Wednesday, May 20, 2009

WebHarvest - An Open source tool for extracting data from websites

Data from many websites can be extracted using different approaches such as using httpwebrequest/response object of, cURL of php and webbrowser control of .net.

In one of our project we have used an open source tool Webharvest for data extraction.

You can see the details of our project yahoo news scrapper in our website.
Basically, our project will collect the news from many publishers website for the specified Stock Ticker and the extracted details will be stored in a file based on published date and time.

Webharvest made the work very easy. If you are familiar with HTML, javascript and XML you can easily learn webharvest in two or three days.

It is written in Java. So we can use it in many different platforms (Windows,Linux) without any issue.

We know that each and every webpage format will be different which makes the data extraction difficult.

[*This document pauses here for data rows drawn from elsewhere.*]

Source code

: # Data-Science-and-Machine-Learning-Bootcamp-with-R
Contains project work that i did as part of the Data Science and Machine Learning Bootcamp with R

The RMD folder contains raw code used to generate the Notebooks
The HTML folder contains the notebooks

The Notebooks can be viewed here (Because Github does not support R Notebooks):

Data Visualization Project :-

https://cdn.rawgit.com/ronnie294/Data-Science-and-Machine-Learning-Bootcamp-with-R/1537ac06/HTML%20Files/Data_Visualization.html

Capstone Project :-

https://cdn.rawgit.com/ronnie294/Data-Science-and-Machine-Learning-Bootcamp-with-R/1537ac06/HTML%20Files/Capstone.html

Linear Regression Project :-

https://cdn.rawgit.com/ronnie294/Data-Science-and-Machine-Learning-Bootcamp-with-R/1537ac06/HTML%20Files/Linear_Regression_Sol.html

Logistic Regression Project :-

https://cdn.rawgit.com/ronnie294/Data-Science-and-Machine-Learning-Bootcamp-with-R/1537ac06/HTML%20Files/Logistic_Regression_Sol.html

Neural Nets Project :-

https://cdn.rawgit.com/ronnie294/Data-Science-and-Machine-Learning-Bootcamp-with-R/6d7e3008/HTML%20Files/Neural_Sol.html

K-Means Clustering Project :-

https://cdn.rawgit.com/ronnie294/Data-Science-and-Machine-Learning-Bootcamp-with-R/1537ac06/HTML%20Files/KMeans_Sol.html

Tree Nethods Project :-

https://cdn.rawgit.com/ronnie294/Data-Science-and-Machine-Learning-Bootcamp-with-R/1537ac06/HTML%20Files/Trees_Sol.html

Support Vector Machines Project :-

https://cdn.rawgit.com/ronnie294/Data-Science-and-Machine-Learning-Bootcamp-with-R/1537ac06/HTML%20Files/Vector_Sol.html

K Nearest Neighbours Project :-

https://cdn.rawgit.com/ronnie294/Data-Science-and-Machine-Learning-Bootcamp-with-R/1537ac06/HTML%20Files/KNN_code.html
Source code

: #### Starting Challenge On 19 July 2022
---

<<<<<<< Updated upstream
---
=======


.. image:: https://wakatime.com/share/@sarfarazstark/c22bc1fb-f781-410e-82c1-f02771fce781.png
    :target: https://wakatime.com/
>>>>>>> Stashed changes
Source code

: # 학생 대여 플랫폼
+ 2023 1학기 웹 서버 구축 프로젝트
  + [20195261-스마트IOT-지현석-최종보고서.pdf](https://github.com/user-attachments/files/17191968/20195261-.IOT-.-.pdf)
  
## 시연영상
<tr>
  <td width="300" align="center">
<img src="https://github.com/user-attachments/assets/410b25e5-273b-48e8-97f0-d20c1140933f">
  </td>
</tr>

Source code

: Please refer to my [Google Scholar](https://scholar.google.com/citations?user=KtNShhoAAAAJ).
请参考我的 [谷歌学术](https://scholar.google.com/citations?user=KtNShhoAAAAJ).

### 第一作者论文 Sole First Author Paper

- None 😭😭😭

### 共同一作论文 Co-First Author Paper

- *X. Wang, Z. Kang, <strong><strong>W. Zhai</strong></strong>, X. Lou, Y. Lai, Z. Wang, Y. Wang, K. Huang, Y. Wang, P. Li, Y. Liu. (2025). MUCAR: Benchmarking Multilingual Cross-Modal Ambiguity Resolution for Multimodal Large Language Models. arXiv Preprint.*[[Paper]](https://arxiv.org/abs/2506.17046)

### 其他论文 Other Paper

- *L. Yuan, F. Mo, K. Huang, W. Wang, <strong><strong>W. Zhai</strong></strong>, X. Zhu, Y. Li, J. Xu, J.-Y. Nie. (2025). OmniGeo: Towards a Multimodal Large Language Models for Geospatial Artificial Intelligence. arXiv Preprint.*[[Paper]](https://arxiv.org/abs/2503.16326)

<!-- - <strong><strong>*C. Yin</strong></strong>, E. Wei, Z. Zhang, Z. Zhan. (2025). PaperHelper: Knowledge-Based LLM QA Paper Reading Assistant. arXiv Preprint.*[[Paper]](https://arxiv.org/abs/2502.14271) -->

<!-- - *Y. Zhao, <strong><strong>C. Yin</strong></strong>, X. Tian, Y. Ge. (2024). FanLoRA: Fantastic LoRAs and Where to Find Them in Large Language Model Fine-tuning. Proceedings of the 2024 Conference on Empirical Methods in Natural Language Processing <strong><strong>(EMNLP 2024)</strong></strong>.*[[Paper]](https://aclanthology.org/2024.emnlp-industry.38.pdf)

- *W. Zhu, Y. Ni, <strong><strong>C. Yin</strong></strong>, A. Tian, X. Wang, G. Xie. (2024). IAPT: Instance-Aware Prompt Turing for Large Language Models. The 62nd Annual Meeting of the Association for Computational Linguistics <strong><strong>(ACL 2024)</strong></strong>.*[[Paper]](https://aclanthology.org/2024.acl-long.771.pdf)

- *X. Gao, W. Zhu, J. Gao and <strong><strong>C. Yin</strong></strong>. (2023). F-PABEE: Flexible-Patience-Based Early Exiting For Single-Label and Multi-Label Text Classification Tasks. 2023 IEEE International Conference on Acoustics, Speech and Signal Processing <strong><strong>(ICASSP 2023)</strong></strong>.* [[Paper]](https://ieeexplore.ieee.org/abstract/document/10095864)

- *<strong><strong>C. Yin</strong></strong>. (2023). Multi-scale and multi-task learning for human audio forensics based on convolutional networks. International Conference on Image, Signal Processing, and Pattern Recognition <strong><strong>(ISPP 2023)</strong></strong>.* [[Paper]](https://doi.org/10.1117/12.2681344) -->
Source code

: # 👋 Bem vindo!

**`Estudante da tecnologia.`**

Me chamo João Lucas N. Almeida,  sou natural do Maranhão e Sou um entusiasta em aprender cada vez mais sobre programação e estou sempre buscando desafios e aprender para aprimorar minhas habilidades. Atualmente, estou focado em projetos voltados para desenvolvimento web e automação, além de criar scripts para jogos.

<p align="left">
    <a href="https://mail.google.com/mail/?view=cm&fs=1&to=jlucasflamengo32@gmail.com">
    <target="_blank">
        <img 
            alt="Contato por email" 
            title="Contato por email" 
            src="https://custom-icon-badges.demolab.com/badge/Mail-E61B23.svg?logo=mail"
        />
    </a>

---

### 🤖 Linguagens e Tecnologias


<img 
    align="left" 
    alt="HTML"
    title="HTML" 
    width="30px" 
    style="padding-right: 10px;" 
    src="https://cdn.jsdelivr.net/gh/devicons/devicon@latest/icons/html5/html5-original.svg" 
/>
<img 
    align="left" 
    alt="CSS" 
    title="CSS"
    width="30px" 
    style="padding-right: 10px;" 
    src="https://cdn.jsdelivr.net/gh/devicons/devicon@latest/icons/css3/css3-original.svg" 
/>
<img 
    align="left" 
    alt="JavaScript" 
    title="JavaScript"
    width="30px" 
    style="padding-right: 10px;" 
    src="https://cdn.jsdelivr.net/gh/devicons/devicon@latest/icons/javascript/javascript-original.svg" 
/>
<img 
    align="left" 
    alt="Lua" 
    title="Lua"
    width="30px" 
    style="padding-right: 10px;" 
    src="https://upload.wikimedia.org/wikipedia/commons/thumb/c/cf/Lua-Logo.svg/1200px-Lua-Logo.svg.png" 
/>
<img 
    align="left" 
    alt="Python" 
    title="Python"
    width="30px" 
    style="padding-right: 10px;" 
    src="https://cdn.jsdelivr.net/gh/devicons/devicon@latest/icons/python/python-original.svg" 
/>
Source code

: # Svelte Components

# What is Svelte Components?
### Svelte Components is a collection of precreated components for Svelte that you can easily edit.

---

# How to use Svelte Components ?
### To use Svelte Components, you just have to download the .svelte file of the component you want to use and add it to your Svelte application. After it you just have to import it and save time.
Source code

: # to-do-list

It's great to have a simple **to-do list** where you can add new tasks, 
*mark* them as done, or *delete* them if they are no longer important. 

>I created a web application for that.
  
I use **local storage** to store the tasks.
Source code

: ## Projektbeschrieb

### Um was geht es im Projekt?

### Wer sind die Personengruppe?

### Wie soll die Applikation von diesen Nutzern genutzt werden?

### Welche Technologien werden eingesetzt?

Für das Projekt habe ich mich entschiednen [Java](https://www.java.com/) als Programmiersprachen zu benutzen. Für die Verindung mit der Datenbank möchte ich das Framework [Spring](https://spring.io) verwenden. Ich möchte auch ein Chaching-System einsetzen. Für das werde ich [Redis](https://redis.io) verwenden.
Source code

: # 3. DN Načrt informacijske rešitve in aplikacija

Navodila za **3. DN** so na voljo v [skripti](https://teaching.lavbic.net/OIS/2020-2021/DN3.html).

In webharvest, we can use xpath and xquery for easily extracting data from many websites using different formats.

Webharvest uses xml based configuration file to specify the extraction processes.
Within this xml config. file we can use javascript code also.

It seems it uses the ECMA based javascript. So the javascript working on Internet Explorer may not run with Webharvest. We may need to slightly change the script to make it work with webharvest.

We know that xpath can be used only with xml documents. So the webharvest is having cleaning processor to automatically convert any HTML page into xml page.

It provides an user-friendly GUI for developing, debugging and testing the code.